Most national governments submitted their plans for recovery investments in April and May and the European Commission started approving the first batch of plans in mid-June in line with its two months deadline following receipt of the plans. EC president Ursula von der Leyen travelled this week to Lisbon and Madrid to personally deliver the Commission’s assessment of the National Recovery and Resilience Plans (NRRPs) for Portugal and Spain, the first countries to submit their plans. Ms Von der Leyen highlighted how “the plan will help build a better future for the Portuguese people” as she handed the assessment of the Portuguese Plan to Prime Minister Costa.
However, a closer look at the 23 plans so far submitted to the EC raises a series of questions as to whether the investments proposed might fail the children and youth who are most vulnerable and have been most affected by the pandemic. Our initial assessment of the NRRPs suggests that while most include some form of support for children and families, there are large variations between countries.

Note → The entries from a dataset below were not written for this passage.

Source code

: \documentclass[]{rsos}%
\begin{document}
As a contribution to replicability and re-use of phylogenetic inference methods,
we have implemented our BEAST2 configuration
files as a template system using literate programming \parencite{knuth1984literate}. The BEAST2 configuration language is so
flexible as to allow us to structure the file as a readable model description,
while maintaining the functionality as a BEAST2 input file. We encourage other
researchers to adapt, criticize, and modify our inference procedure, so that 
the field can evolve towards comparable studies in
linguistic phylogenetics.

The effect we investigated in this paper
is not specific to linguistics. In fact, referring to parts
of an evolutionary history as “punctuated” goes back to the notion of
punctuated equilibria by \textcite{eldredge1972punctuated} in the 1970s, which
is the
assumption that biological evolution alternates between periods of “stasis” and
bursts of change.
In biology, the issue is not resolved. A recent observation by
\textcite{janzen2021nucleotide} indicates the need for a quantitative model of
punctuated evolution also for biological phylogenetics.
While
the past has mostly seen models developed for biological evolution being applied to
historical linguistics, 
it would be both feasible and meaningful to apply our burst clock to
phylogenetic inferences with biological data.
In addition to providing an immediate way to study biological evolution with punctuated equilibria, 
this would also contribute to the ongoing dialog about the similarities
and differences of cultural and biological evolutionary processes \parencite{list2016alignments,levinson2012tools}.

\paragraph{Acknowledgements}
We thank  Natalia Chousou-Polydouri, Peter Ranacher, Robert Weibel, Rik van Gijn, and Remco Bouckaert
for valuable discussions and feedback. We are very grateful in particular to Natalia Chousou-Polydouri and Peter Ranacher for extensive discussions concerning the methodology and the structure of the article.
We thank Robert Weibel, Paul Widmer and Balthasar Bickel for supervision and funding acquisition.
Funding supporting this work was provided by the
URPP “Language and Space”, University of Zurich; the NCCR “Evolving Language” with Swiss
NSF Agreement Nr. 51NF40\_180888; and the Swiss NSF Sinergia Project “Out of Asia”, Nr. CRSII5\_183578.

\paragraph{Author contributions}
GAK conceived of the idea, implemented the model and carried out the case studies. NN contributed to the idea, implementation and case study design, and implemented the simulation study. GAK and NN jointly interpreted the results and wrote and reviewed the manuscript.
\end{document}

There have been numerous, and difficult, challenges for children’s social services in their response to Covid-19. Our analysis of the impact the pandemic has had on the most vulnerable reveals that many children and young people will be affected significantly, and for a considerable time, by the Covid-19 lockdowns.
Our members working in local and regional authorities have reported a steady rise in the number of child protection cases in 2020 compared with 2019. The primary reasons highlighted for this were the effects of the pandemic on children and young people’s mental health, increased prevalence in domestic abuse or children subject to abuse, and a decline in family income.

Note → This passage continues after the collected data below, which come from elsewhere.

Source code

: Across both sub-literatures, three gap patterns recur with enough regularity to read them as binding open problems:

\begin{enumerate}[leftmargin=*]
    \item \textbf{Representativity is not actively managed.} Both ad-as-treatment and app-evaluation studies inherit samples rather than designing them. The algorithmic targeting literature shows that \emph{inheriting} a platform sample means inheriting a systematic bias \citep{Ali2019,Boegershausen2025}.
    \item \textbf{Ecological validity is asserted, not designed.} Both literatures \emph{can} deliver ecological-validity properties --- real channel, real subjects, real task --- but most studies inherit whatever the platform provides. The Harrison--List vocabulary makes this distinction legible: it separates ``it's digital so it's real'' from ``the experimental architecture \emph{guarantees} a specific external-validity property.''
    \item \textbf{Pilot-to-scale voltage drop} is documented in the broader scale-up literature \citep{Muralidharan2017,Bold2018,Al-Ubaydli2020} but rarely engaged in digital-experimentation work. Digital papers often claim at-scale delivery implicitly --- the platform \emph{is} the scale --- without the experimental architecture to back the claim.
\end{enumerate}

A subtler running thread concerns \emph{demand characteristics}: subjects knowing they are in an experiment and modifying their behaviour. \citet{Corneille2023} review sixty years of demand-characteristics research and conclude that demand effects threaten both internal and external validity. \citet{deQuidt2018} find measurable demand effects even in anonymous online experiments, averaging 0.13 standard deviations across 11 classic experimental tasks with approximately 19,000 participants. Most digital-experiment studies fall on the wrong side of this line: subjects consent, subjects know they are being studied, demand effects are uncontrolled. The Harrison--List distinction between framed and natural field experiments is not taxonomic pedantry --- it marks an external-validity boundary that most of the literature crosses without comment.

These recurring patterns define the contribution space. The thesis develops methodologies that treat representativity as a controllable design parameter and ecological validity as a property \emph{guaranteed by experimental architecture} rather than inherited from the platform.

However, despite this, specific investments in child protection are referenced in just three NRRPs - for Italy, Spain, and Portugal - but mostly with a bricks and mortar focus on building up residential facilities for children who might need to be placed outside their biological families. This raises the serious concern of a new wave of institutional care rather than a focus on support in our communities.
Investment in education, however, is present in almost all plans, either through improvement of educational opportunities with an emphasis on helping children catch up after the pandemic or through investment in early childcare facilities, as highlighted in the plans in the Czech Republic, Greece, or Germany. Indeed, in Germany, funds allocated to this purpose amount to as much as 36% of all funds for social inclusion.

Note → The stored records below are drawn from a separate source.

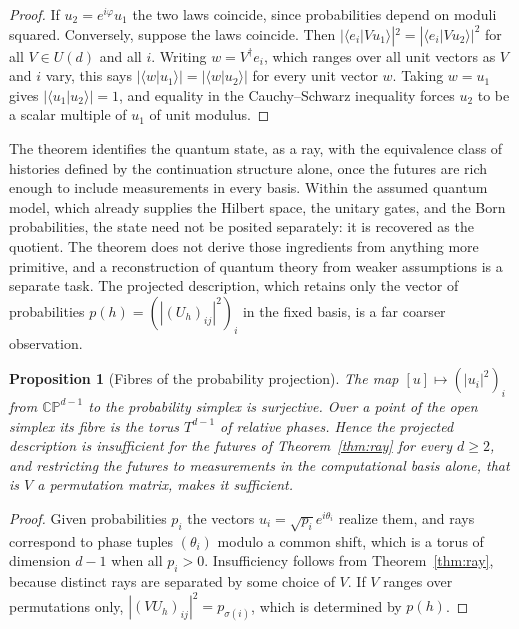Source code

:\documentclass[11pt,oneside]{book}
\newtheorem{proposition}[theorem]{Proposition}
\theoremstyle{definition}
\theoremstyle{remark}
\begin{document}
\begin{proof}
If $u_2=e^{i\varphi}u_1$ the two laws coincide, since probabilities depend on moduli squared. Conversely, suppose the laws coincide. Then $|\langle e_i|Vu_1\rangle|^2=|\langle e_i|Vu_2\rangle|^2$ for all $V\in U(d)$ and all $i$. Writing $w=V^{\dagger}e_i$, which ranges over all unit vectors as $V$ and $i$ vary, this says $|\langle w|u_1\rangle|=|\langle w|u_2\rangle|$ for every unit vector $w$. Taking $w=u_1$ gives $|\langle u_1|u_2\rangle|=1$, and equality in the Cauchy--Schwarz inequality forces $u_2$ to be a scalar multiple of $u_1$ of unit modulus.
\end{proof}

The theorem identifies the quantum state, as a ray, with the equivalence class of histories defined by the continuation structure alone, once the futures are rich enough to include measurements in every basis. Within the assumed quantum model, which already supplies the Hilbert space, the unitary gates, and the Born probabilities, the state need not be posited separately: it is recovered as the quotient. The theorem does not derive those ingredients from anything more primitive, and a reconstruction of quantum theory from weaker assumptions is a separate task. The projected description, which retains only the vector of probabilities $p(h)=(|(U_h)_{ij}|^2)_i$ in the fixed basis, is a far coarser observation.

\begin{proposition}[Fibres of the probability projection]\label{prop:fibre}
The map $[u]\mapsto(|u_i|^2)_i$ from $\mathbb{CP}^{d-1}$ to the probability simplex is surjective. Over a point of the open simplex its fibre is the torus $T^{d-1}$ of relative phases. Hence the projected description is insufficient for the futures of Theorem~\ref{thm:ray} for every $d\ge2$, and restricting the futures to measurements in the computational basis alone, that is $V$ a permutation matrix, makes it sufficient.
\end{proposition}

\begin{proof}
Given probabilities $p_i$ the vectors $u_i=\sqrt{p_i}e^{i\theta_i}$ realize them, and rays correspond to phase tuples $(\theta_i)$ modulo a common shift, which is a torus of dimension $d-1$ when all $p_i>0$. Insufficiency follows from Theorem~\ref{thm:ray}, because distinct rays are separated by some choice of $V$. If $V$ ranges over permutations only, $|(VU_h)_{ij}|^2=p_{\sigma(i)}$, which is determined by $p(h)$.
\end{proof}
\end{document}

Yet, several ESN members indicated that their NRRPs lack educational support for children with cognitive or sensory impairments as it is the case in Romania, or for children with mental health issues, as in Latvia. Likewise, local organisations have highlighted that the proposals put forward to build early childcare facilities do not draw up plans to ensure that the new facilities accommodate children with disabilities in most countries.
Other children-focused supportive measures incorporated in the NRRPs include direct cash transfers to families with children, for example in Germany, or expanding the system of psychological support for children and young people, for example in Finland. Another is ensuring targeted responses for children from ethnic minorities, as the Spanish plan highlights.
Still, it must be underlined that child-oriented objectives in many NRRPs are formulated in very general terms so it is extremely difficult to predict how they will be translated into concrete actions on the ground and what actual investments will be made.
However, something notably absent from almost all NRRPs are investments in child protection services. Domestic violence was already high before the pandemic and the prolonged lockdowns have only made it worse. Therefore, reform of early intervention and abuse reporting and identification systems alongside child-centred support programmes are key to ensure that the recovery leaves no child and young person behind.